Why would you need any special purpose RAM? Just page on-demand from the DDR4 main system RAM. 16 GB DDR4 is common in new gaming computers (2x 8GB DDR4 memory kit = 80$). When games become complex enough to use 32 GB of system RAM, the price has already halved.
It would still offer a performance advantage as it wouldn't be limited by the bandwidth of the PCIE slot and contention for system resources. While I'd agree it's overkill for most users, there is still an advantage that likely makes sense for an enthusiast or prosumer product. Server benefits for scaling are obvious.
That still required NVLink, application process (excluding IBM's Power8 CPUs to my understanding), and effective prefetching to overcome some latency. If brought to consumer products in the current form it should work well for most needs, but still has some limitations.
AMD's APU design theoretically allowed the GPU to utilize ALL available system memory bandwidth as opposed to just that of the PCIE link. That's about as unified as you can get. Discrete cards would still have the PCIE bottleneck. The separate pool, as mentioned above, works around that limitation. While likely not an issue for most gamers (someone will likely do this anyways), scaling with many(say 8-16) GPUs would create significant contention. Very reason "Network Storage" likely showed up on the Vega slides as opposed to going through a host network. Costs aside, the separate pool is technically superior in the same way that having all resources in VRAM should be superior to paging anything.
Game data set (60 fps) changes very little from one frame to the next. Just take two consecutive frame screenshots, and you notice that most texture surfaces are identical and visible geometry (including LOD level) is mostly the same. My experience (with custom virtual texturing) shows only 2% of texture data set changes per frame on common case (of total 256 MB active data set cache). I'd say that automated on-demand paging (with pre-fetch hints) from system RAM should work very well for games.
I'm not suggesting the technique won't work well, but that one implementation will be superior to the other and probably better than the current method. At the very least from the standpoint of making developer's lives easier. The cost of that implementation is a separate matter, but would still be marketable. It should also make the actual GPU the primary component of performance. Similar to how DX12/Vulkan reduced reliance on the CPU.

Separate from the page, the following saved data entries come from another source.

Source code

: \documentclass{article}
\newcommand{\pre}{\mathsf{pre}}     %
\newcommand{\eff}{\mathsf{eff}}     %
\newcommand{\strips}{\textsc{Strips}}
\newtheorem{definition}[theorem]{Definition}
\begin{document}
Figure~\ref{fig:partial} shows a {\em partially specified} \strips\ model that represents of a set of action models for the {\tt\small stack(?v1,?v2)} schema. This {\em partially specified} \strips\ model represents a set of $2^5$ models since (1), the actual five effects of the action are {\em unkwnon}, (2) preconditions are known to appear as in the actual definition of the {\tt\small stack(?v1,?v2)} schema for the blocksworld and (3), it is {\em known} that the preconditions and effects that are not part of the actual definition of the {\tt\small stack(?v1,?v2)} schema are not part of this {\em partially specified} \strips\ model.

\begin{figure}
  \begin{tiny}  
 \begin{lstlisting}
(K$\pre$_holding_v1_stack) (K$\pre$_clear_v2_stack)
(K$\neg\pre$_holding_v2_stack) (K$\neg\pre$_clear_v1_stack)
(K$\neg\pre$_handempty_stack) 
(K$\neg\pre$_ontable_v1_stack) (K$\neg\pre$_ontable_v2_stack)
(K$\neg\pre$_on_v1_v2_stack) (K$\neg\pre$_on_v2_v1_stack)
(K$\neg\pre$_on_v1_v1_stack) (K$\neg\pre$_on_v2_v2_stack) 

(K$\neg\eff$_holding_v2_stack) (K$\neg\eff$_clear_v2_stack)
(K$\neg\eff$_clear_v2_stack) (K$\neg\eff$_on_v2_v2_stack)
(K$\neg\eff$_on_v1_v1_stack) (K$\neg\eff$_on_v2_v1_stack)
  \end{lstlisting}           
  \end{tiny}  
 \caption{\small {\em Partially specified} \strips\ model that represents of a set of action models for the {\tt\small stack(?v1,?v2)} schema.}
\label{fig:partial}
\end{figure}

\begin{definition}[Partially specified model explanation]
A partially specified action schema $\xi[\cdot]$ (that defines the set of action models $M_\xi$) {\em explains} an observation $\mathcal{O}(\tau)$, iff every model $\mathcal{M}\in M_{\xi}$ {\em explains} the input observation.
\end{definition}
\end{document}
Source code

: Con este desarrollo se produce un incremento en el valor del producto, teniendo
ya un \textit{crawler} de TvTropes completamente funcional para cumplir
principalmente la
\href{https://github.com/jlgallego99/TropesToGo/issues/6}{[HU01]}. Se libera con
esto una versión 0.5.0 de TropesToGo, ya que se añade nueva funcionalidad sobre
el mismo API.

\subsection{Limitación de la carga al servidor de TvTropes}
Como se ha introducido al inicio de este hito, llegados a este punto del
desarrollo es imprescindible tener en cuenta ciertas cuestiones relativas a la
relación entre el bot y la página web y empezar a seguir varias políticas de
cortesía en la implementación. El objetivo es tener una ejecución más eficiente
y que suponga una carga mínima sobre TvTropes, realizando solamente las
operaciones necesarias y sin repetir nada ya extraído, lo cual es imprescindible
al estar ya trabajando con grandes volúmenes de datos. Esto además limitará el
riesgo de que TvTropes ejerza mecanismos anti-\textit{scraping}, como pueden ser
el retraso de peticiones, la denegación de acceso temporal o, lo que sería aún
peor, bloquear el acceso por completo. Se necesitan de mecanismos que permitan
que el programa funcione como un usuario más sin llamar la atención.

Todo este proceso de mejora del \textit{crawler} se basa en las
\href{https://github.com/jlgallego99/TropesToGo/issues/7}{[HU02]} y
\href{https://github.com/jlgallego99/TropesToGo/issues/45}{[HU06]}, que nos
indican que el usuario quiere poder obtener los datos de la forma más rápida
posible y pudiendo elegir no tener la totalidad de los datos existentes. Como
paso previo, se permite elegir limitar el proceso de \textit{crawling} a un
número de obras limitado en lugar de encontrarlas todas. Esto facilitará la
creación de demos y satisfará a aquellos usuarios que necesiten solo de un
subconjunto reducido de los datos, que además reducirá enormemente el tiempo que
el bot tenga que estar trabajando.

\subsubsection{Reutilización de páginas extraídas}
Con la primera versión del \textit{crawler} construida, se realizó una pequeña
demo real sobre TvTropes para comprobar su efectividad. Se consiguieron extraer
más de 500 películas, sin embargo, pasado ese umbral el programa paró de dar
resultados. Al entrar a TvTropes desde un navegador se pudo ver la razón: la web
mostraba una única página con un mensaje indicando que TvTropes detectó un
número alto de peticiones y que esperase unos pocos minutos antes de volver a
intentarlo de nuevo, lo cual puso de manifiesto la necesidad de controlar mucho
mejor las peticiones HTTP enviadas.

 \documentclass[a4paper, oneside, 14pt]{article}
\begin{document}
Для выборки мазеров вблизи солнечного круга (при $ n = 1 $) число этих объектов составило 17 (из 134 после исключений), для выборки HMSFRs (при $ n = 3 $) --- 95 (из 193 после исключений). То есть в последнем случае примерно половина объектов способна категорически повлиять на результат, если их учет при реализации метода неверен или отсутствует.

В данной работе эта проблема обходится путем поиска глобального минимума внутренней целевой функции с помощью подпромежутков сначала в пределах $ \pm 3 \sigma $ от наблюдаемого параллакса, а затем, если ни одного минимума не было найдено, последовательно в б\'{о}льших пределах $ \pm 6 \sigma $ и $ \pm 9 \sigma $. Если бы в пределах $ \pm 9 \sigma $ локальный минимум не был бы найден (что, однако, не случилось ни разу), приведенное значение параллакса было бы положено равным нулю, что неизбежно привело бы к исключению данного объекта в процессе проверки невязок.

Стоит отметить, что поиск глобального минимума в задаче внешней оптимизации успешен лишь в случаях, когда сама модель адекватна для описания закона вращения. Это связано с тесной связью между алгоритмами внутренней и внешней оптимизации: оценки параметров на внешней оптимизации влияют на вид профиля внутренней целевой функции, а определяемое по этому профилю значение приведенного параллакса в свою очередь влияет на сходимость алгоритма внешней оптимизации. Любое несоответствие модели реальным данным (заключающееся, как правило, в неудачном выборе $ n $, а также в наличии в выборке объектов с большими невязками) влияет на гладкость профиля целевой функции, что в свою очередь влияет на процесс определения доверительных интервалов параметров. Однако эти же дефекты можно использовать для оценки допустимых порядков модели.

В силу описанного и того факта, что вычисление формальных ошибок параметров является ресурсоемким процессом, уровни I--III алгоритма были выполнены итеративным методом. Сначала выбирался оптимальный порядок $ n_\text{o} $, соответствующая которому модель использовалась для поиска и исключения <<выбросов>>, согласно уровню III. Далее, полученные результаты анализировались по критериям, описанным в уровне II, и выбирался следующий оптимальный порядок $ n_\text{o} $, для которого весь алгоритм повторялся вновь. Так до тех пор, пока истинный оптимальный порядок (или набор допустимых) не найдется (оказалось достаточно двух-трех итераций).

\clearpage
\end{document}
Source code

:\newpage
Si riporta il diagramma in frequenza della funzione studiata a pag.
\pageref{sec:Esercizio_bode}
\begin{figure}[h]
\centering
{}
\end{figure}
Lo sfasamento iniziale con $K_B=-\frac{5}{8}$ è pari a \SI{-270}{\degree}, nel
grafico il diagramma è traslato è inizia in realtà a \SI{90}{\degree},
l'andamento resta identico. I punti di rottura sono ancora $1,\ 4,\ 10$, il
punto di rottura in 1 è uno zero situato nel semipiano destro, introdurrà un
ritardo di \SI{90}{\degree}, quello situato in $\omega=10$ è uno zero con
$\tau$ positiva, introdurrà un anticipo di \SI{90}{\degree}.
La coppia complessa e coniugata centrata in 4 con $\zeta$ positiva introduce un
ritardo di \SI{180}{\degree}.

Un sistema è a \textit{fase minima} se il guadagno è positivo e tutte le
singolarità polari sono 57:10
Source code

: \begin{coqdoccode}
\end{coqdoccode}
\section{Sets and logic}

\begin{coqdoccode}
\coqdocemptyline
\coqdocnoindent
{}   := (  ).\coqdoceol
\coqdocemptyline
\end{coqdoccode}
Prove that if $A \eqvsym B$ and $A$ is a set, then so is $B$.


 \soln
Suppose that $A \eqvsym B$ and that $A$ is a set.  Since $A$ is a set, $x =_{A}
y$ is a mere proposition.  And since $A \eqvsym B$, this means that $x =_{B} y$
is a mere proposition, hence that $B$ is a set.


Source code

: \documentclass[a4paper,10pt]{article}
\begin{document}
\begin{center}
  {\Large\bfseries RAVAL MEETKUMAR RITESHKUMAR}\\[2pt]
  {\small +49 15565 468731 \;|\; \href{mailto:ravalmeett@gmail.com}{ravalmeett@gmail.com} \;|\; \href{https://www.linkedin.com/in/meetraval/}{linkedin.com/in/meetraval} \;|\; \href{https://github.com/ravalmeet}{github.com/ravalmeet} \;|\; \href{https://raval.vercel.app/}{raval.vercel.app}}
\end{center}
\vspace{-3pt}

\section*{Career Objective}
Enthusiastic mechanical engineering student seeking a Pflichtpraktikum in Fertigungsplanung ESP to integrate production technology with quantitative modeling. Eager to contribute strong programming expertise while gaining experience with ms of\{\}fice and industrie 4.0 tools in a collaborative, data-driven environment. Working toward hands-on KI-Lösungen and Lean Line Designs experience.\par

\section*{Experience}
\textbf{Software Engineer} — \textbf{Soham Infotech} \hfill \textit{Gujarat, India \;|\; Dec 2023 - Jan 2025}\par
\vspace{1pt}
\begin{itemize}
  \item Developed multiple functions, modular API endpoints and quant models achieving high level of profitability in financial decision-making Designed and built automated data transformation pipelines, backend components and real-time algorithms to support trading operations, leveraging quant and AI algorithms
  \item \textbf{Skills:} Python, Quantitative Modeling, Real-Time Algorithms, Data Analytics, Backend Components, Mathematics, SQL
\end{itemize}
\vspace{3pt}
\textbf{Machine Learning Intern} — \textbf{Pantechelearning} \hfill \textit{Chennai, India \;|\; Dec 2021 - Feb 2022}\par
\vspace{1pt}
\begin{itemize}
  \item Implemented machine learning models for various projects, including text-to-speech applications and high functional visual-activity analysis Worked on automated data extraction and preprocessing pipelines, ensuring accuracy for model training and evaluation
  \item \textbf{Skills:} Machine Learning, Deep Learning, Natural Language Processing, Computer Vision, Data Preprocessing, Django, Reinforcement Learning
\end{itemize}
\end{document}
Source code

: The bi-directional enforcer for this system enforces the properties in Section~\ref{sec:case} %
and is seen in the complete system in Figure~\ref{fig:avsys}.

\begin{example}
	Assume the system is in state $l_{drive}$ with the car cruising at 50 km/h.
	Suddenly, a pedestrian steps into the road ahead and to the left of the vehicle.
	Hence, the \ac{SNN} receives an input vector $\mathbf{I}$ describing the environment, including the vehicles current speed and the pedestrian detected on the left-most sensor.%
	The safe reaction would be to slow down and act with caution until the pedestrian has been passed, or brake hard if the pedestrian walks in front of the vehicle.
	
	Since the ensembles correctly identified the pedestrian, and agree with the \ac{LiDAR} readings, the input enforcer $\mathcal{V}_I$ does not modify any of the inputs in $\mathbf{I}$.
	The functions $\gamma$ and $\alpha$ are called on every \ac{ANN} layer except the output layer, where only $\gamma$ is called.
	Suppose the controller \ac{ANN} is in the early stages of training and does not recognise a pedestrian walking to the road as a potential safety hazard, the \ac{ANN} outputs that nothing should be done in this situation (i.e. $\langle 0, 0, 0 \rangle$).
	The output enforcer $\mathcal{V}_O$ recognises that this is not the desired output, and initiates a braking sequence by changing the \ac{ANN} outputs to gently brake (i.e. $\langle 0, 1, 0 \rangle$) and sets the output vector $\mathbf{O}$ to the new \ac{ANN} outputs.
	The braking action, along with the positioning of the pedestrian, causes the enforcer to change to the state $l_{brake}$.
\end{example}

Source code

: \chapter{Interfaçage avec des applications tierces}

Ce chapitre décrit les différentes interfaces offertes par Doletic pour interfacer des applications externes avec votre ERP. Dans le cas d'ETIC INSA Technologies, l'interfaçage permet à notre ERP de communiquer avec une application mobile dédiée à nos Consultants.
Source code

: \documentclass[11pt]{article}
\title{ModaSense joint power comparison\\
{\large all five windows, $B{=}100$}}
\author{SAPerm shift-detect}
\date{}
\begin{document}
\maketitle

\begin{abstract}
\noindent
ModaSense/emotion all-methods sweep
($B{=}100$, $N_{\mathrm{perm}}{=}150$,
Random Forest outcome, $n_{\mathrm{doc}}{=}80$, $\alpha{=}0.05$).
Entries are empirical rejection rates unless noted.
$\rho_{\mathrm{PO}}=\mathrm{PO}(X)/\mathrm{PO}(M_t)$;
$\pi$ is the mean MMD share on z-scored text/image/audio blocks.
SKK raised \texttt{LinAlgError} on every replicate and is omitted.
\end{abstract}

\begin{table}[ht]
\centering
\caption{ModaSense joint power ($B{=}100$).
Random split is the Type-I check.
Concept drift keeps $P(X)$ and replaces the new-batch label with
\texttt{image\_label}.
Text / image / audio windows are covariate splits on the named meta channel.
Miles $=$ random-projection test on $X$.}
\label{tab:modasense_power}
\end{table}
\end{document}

Is Vega another 7970 that will take years before it's getting competitive?
Really? Haven't they learned anything?
It will probably be competitive, but using "Primitive Shaders" for example, that to my knowledge don't exist in any of the APIs or are supported by the competition, likely limit the use a bit. That statement seems more about it taking time for new techniques to really take hold. It's simply forward looking hardware with more capabilities than are currently practical.